Abstract 3818
Background
Randomized Clinical Trials (RCTs) are the gold standard in assessing the efficacy of new treatments as they allow for the analysis of a homogenous study population. However restricting the eligibility criteria may result in cherry-picking RCT participant thus compromising the generalisability. We have investigated differences in certain prognostic factors between trial and non-trial patients to see if this has an effect on how long patients stay on cytotoxic or targeted treatments.
Methods
IMS Health Oncology Analyzer™, a patient database collected through a quarterly physician panel survey was used.

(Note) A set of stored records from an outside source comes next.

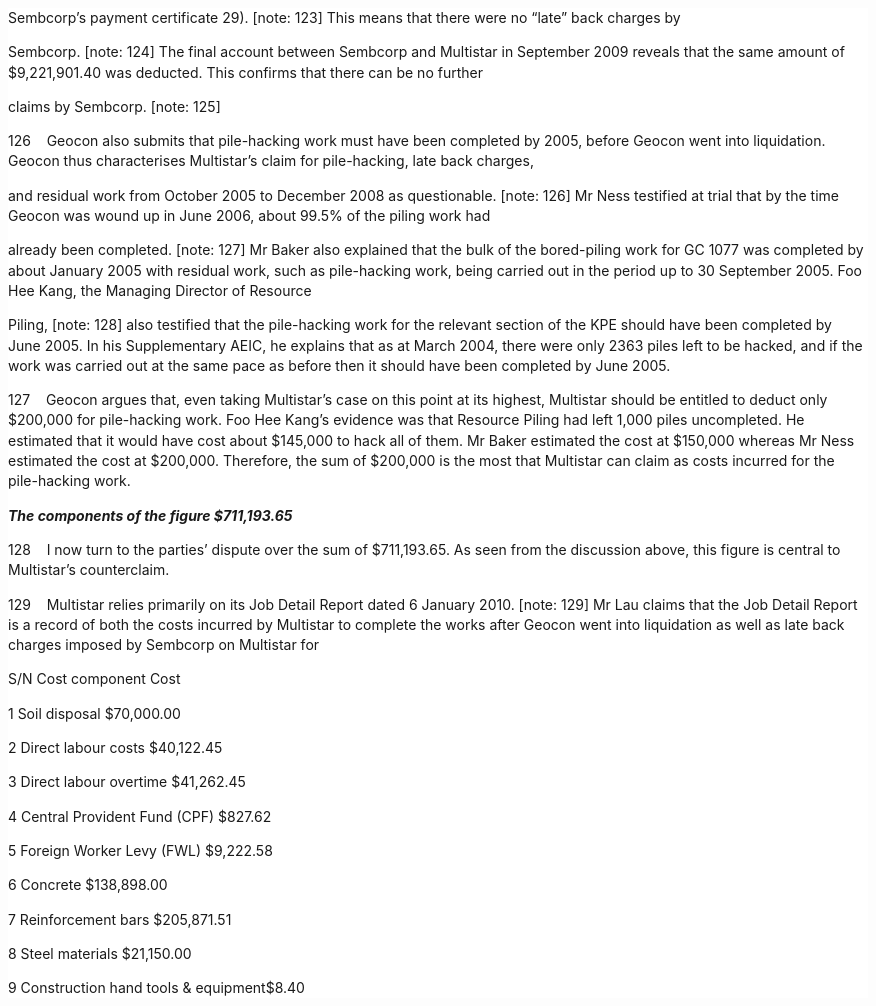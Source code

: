 Sembcorp’s payment certificate 29). [note: 123] This means that there were no “late” back charges by 

Sembcorp. [note: 124] The final account between Sembcorp and Multistar in September 2009 reveals that the same amount of $9,221,901.40 was deducted. This confirms that there can be no further 

claims by Sembcorp. [note: 125] 

126    Geocon also submits that pile-hacking work must have been completed by 2005, before Geocon went into liquidation. Geocon thus characterises Multistar’s claim for pile-hacking, late back charges, 

and residual work from October 2005 to December 2008 as questionable. [note: 126] Mr Ness testified at trial that by the time Geocon was wound up in June 2006, about 99.5% of the piling work had 

already been completed. [note: 127] Mr Baker also explained that the bulk of the bored-piling work for GC 1077 was completed by about January 2005 with residual work, such as pile-hacking work, being carried out in the period up to 30 September 2005. Foo Hee Kang, the Managing Director of Resource 

Piling, [note: 128] also testified that the pile-hacking work for the relevant section of the KPE should have been completed by June 2005. In his Supplementary AEIC, he explains that as at March 2004, there were only 2363 piles left to be hacked, and if the work was carried out at the same pace as before then it should have been completed by June 2005. 

127    Geocon argues that, even taking Multistar’s case on this point at its highest, Multistar should be entitled to deduct only $200,000 for pile-hacking work. Foo Hee Kang’s evidence was that Resource Piling had left 1,000 piles uncompleted. He estimated that it would have cost about $145,000 to hack all of them. Mr Baker estimated the cost at $150,000 whereas Mr Ness estimated the cost at $200,000. Therefore, the sum of $200,000 is the most that Multistar can claim as costs incurred for the pile-hacking work. 

**_The components of the figure $711,193.65_** 

128    I now turn to the parties’ dispute over the sum of $711,193.65. As seen from the discussion above, this figure is central to Multistar’s counterclaim. 

129    Multistar relies primarily on its Job Detail Report dated 6 January 2010. [note: 129] Mr Lau claims that the Job Detail Report is a record of both the costs incurred by Multistar to complete the works after Geocon went into liquidation as well as late back charges imposed by Sembcorp on Multistar for 


 S/N Cost component Cost 

 1 Soil disposal $70,000.00 

 2 Direct labour costs $40,122.45 

 3 Direct labour overtime $41,262.45 

 4 Central Provident Fund (CPF) $827.62 

 5 Foreign Worker Levy (FWL) $9,222.58 

 6 Concrete $138,898.00 

 7 Reinforcement bars $205,871.51 

 8 Steel materials $21,150.00 

 9 Construction hand tools & equipment$8.40 
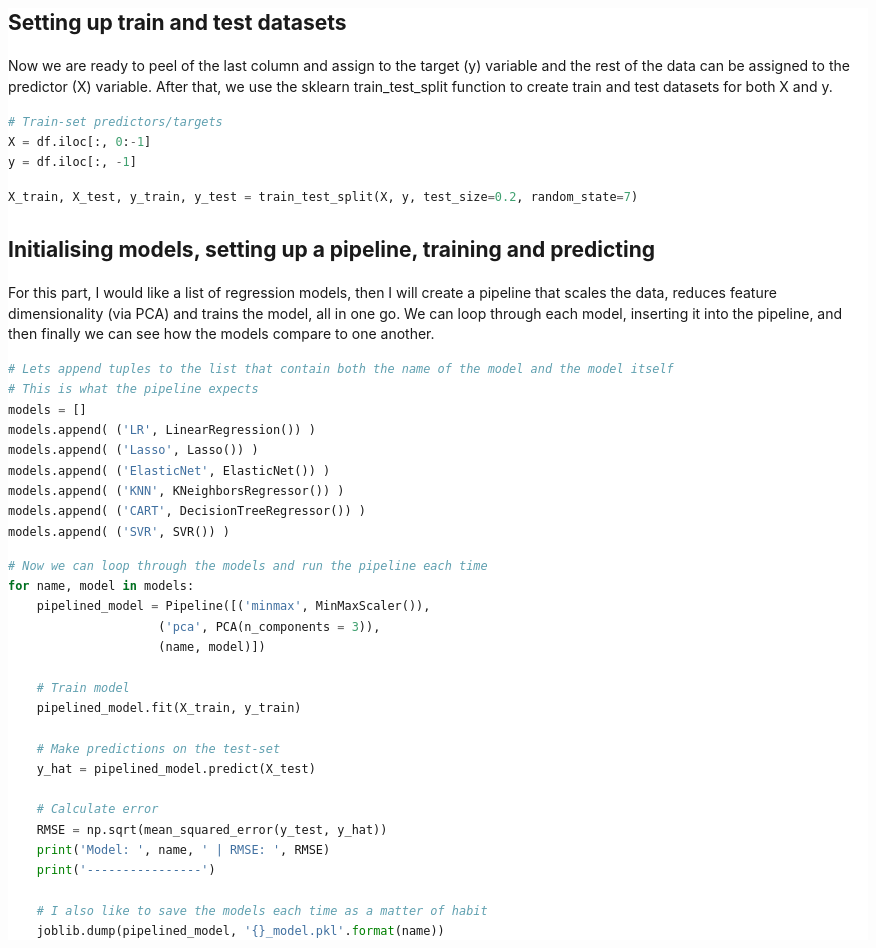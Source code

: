 


## Setting up train and test datasets
Now we are ready to peel of the last column and assign to the target (y) variable and the rest of the data can be assigned to the predictor (X) variable. After that, we use the sklearn train_test_split function to create train and test datasets for both X and y.


```python
# Train-set predictors/targets
X = df.iloc[:, 0:-1]
y = df.iloc[:, -1]
```


```python
X_train, X_test, y_train, y_test = train_test_split(X, y, test_size=0.2, random_state=7)
```

## Initialising models, setting up a pipeline, training and predicting
For this part, I would like a list of regression models, then I will create a pipeline that scales the data, reduces feature dimensionality (via PCA) and trains the model, all in one go. We can loop through each model, inserting it into the pipeline, and then finally we can see how the models compare to one another.


```python
# Lets append tuples to the list that contain both the name of the model and the model itself
# This is what the pipeline expects
models = []
models.append( ('LR', LinearRegression()) )
models.append( ('Lasso', Lasso()) )
models.append( ('ElasticNet', ElasticNet()) )
models.append( ('KNN', KNeighborsRegressor()) )
models.append( ('CART', DecisionTreeRegressor()) )
models.append( ('SVR', SVR()) )
```


```python
# Now we can loop through the models and run the pipeline each time
for name, model in models:
    pipelined_model = Pipeline([('minmax', MinMaxScaler()), 
                     ('pca', PCA(n_components = 3)), 
                     (name, model)])
    
    # Train model
    pipelined_model.fit(X_train, y_train)
    
    # Make predictions on the test-set
    y_hat = pipelined_model.predict(X_test)
    
    # Calculate error
    RMSE = np.sqrt(mean_squared_error(y_test, y_hat))
    print('Model: ', name, ' | RMSE: ', RMSE)
    print('----------------')
    
    # I also like to save the models each time as a matter of habit
    joblib.dump(pipelined_model, '{}_model.pkl'.format(name))
```

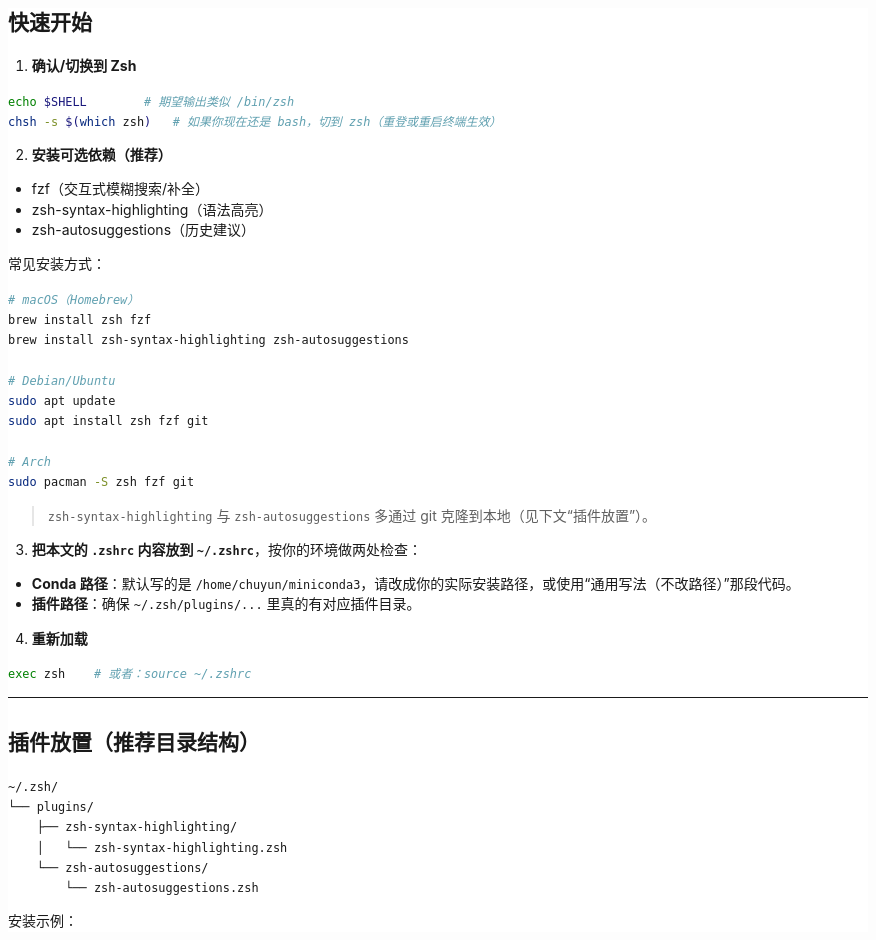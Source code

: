 ## 快速开始

1. **确认/切换到 Zsh**

```bash
echo $SHELL        # 期望输出类似 /bin/zsh
chsh -s $(which zsh)   # 如果你现在还是 bash，切到 zsh（重登或重启终端生效）
```

2. **安装可选依赖（推荐）**

* fzf（交互式模糊搜索/补全）
* zsh-syntax-highlighting（语法高亮）
* zsh-autosuggestions（历史建议）

常见安装方式：

```bash
# macOS（Homebrew）
brew install zsh fzf
brew install zsh-syntax-highlighting zsh-autosuggestions

# Debian/Ubuntu
sudo apt update
sudo apt install zsh fzf git

# Arch
sudo pacman -S zsh fzf git
```

> `zsh-syntax-highlighting` 与 `zsh-autosuggestions` 多通过 git 克隆到本地（见下文“插件放置”）。

3. **把本文的 `.zshrc` 内容放到 `~/.zshrc`**，按你的环境做两处检查：

* **Conda 路径**：默认写的是 `/home/chuyun/miniconda3`，请改成你的实际安装路径，或使用“通用写法（不改路径）”那段代码。
* **插件路径**：确保 `~/.zsh/plugins/...` 里真的有对应插件目录。

4. **重新加载**

```bash
exec zsh    # 或者：source ~/.zshrc
```

---

## 插件放置（推荐目录结构）

```text
~/.zsh/
└── plugins/
    ├── zsh-syntax-highlighting/
    │   └── zsh-syntax-highlighting.zsh
    └── zsh-autosuggestions/
        └── zsh-autosuggestions.zsh
```

安装示例：
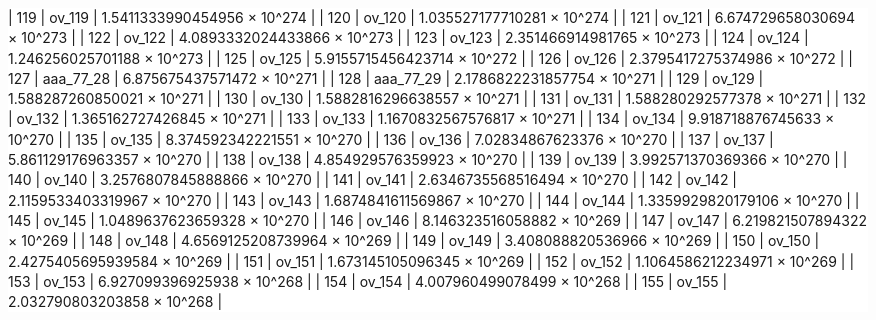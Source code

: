 | 119 | ov_119 | 1.5411333990454956 × 10^274 |
| 120 | ov_120 | 1.035527177710281 × 10^274 |
| 121 | ov_121 | 6.674729658030694 × 10^273 |
| 122 | ov_122 | 4.0893332024433866 × 10^273 |
| 123 | ov_123 | 2.351466914981765 × 10^273 |
| 124 | ov_124 | 1.246256025701188 × 10^273 |
| 125 | ov_125 | 5.9155715456423714 × 10^272 |
| 126 | ov_126 | 2.3795417275374986 × 10^272 |
| 127 | aaa_77_28 | 6.875675437571472 × 10^271 |
| 128 | aaa_77_29 | 2.1786822231857754 × 10^271 |
| 129 | ov_129 | 1.588287260850021 × 10^271 |
| 130 | ov_130 | 1.5882816296638557 × 10^271 |
| 131 | ov_131 | 1.588280292577378 × 10^271 |
| 132 | ov_132 | 1.365162727426845 × 10^271 |
| 133 | ov_133 | 1.1670832567576817 × 10^271 |
| 134 | ov_134 | 9.918718876745633 × 10^270 |
| 135 | ov_135 | 8.374592342221551 × 10^270 |
| 136 | ov_136 | 7.02834867623376 × 10^270 |
| 137 | ov_137 | 5.861129176963357 × 10^270 |
| 138 | ov_138 | 4.854929576359923 × 10^270 |
| 139 | ov_139 | 3.992571370369366 × 10^270 |
| 140 | ov_140 | 3.2576807845888866 × 10^270 |
| 141 | ov_141 | 2.6346735568516494 × 10^270 |
| 142 | ov_142 | 2.1159533403319967 × 10^270 |
| 143 | ov_143 | 1.6874841611569867 × 10^270 |
| 144 | ov_144 | 1.3359929820179106 × 10^270 |
| 145 | ov_145 | 1.0489637623659328 × 10^270 |
| 146 | ov_146 | 8.146323516058882 × 10^269 |
| 147 | ov_147 | 6.219821507894322 × 10^269 |
| 148 | ov_148 | 4.6569125208739964 × 10^269 |
| 149 | ov_149 | 3.408088820536966 × 10^269 |
| 150 | ov_150 | 2.4275405695939584 × 10^269 |
| 151 | ov_151 | 1.673145105096345 × 10^269 |
| 152 | ov_152 | 1.1064586212234971 × 10^269 |
| 153 | ov_153 | 6.927099396925938 × 10^268 |
| 154 | ov_154 | 4.007960499078499 × 10^268 |
| 155 | ov_155 | 2.032790803203858 × 10^268 |
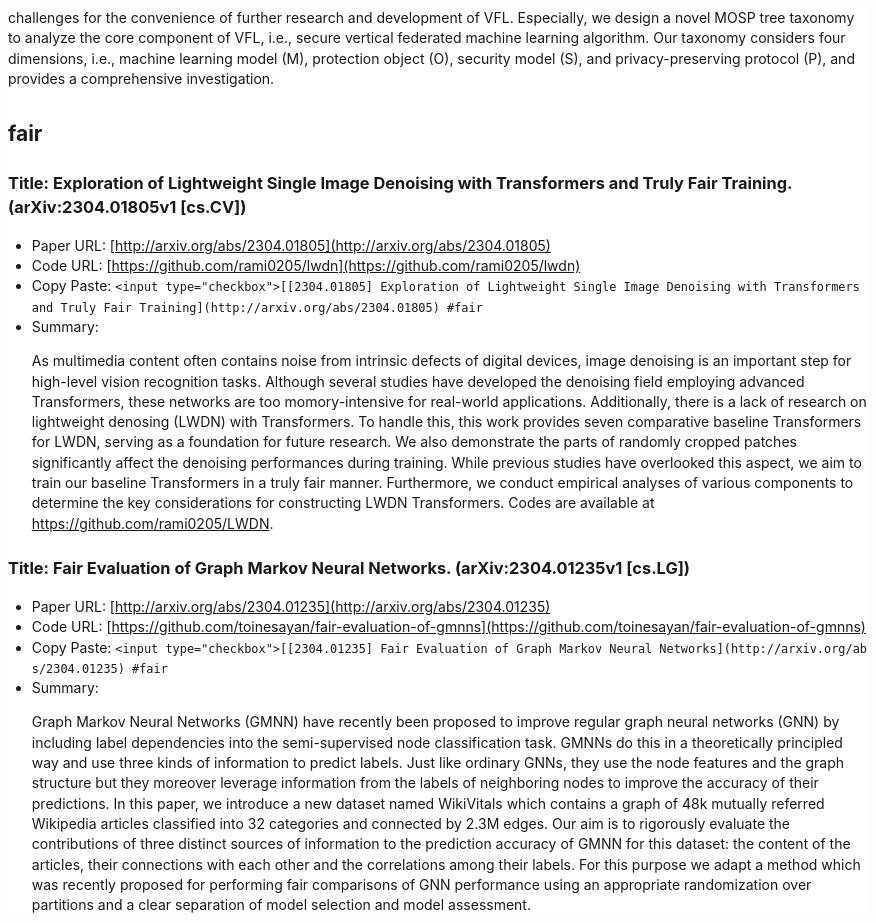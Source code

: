challenges for the convenience of further research and development of VFL.
Especially, we design a novel MOSP tree taxonomy to analyze the core component
of VFL, i.e., secure vertical federated machine learning algorithm. Our
taxonomy considers four dimensions, i.e., machine learning model (M),
protection object (O), security model (S), and privacy-preserving protocol (P),
and provides a comprehensive investigation.
</p>

## fair
### Title: Exploration of Lightweight Single Image Denoising with Transformers and Truly Fair Training. (arXiv:2304.01805v1 [cs.CV])
* Paper URL: [http://arxiv.org/abs/2304.01805](http://arxiv.org/abs/2304.01805)
* Code URL: [https://github.com/rami0205/lwdn](https://github.com/rami0205/lwdn)
* Copy Paste: `<input type="checkbox">[[2304.01805] Exploration of Lightweight Single Image Denoising with Transformers and Truly Fair Training](http://arxiv.org/abs/2304.01805) #fair`
* Summary: <p>As multimedia content often contains noise from intrinsic defects of digital
devices, image denoising is an important step for high-level vision recognition
tasks. Although several studies have developed the denoising field employing
advanced Transformers, these networks are too momory-intensive for real-world
applications. Additionally, there is a lack of research on lightweight denosing
(LWDN) with Transformers. To handle this, this work provides seven comparative
baseline Transformers for LWDN, serving as a foundation for future research. We
also demonstrate the parts of randomly cropped patches significantly affect the
denoising performances during training. While previous studies have overlooked
this aspect, we aim to train our baseline Transformers in a truly fair manner.
Furthermore, we conduct empirical analyses of various components to determine
the key considerations for constructing LWDN Transformers. Codes are available
at https://github.com/rami0205/LWDN.
</p>

### Title: Fair Evaluation of Graph Markov Neural Networks. (arXiv:2304.01235v1 [cs.LG])
* Paper URL: [http://arxiv.org/abs/2304.01235](http://arxiv.org/abs/2304.01235)
* Code URL: [https://github.com/toinesayan/fair-evaluation-of-gmnns](https://github.com/toinesayan/fair-evaluation-of-gmnns)
* Copy Paste: `<input type="checkbox">[[2304.01235] Fair Evaluation of Graph Markov Neural Networks](http://arxiv.org/abs/2304.01235) #fair`
* Summary: <p>Graph Markov Neural Networks (GMNN) have recently been proposed to improve
regular graph neural networks (GNN) by including label dependencies into the
semi-supervised node classification task. GMNNs do this in a theoretically
principled way and use three kinds of information to predict labels. Just like
ordinary GNNs, they use the node features and the graph structure but they
moreover leverage information from the labels of neighboring nodes to improve
the accuracy of their predictions. In this paper, we introduce a new dataset
named WikiVitals which contains a graph of 48k mutually referred Wikipedia
articles classified into 32 categories and connected by 2.3M edges. Our aim is
to rigorously evaluate the contributions of three distinct sources of
information to the prediction accuracy of GMNN for this dataset: the content of
the articles, their connections with each other and the correlations among
their labels. For this purpose we adapt a method which was recently proposed
for performing fair comparisons of GNN performance using an appropriate
randomization over partitions and a clear separation of model selection and
model assessment.
</p>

Data includes Stage IV, NSCLC, Colorectal (CRC) and Pancreatic Cancer (PC) patients within EU5 (France, Germany, Italy, Spain, UK) reported between 2013 and 2015. For the initial analysis the prognostic factors compared are ECOG, Co-morbidities and Age. For the secondary analysis cytotoxic and targeted treatments were grouped and the average duration of treatments (DOTs) were compared.
Results
Based on the results displayed above, patients enrolled in clinical trials are more likely to be Younger (1), Fitter (2) and with No-Comorbidities (3) versus ‘Real World’ patients. Similar DOTs (4) were observed for the two patient groups in CRC and NSCLC. Sample number for PC patients with DOT information were too low to analyse.
NSCLC | CRC | PC | ||||
---|---|---|---|---|---|---|
Non-Trial n = 10,534 | Trial n = 439 | Non-Trial n = 6,260 | Trial n = 265 | Non-Trial n = 4,081 | Trial n = 41 | |
(1) Age | ||||||
65 Years of age | 46% | 39% | 54% | 45% | 55% | 39% |
(2) Performance Status | ||||||
ECOG 0-1 | 78% | 85% | 84% | 89% | 66% | 71% |
ECOG 2-4 | 22% | 15% | 16% | 11% | 34% | 29% |
(3) Co-Morbidities | ||||||
No Co-morbidities | 40% | 55% | 49% | 64% | 39% | 66% |
4) Average DOT (months) | ||||||
Cytotoxic Treatments | 3.7 | 3.8 | 6.3 | 6.4 | 4.8 | - |
Targeted Treatments | 7.6 | 7.3 | 7.6 | 7.2 | 6.4 | - |
Conclusions
Our data supports the existence of prognostic differences between ‘Trial’ and ‘Real World’ patients. Even though we have not observed an effect of this on DOT, further analysis is required to study the array of clinical and survival outcomes that prognostic differences are likely to impact. The next step is a comparison of parameters such as response to therapy, adverse events and Progression Free Survival to further analyse the representativeness of RCTs.
Clinical trial identification
Legal entity responsible for the study
IMS Health
Funding
IMS Health
Disclosure
All authors have declared no conflicts of interest.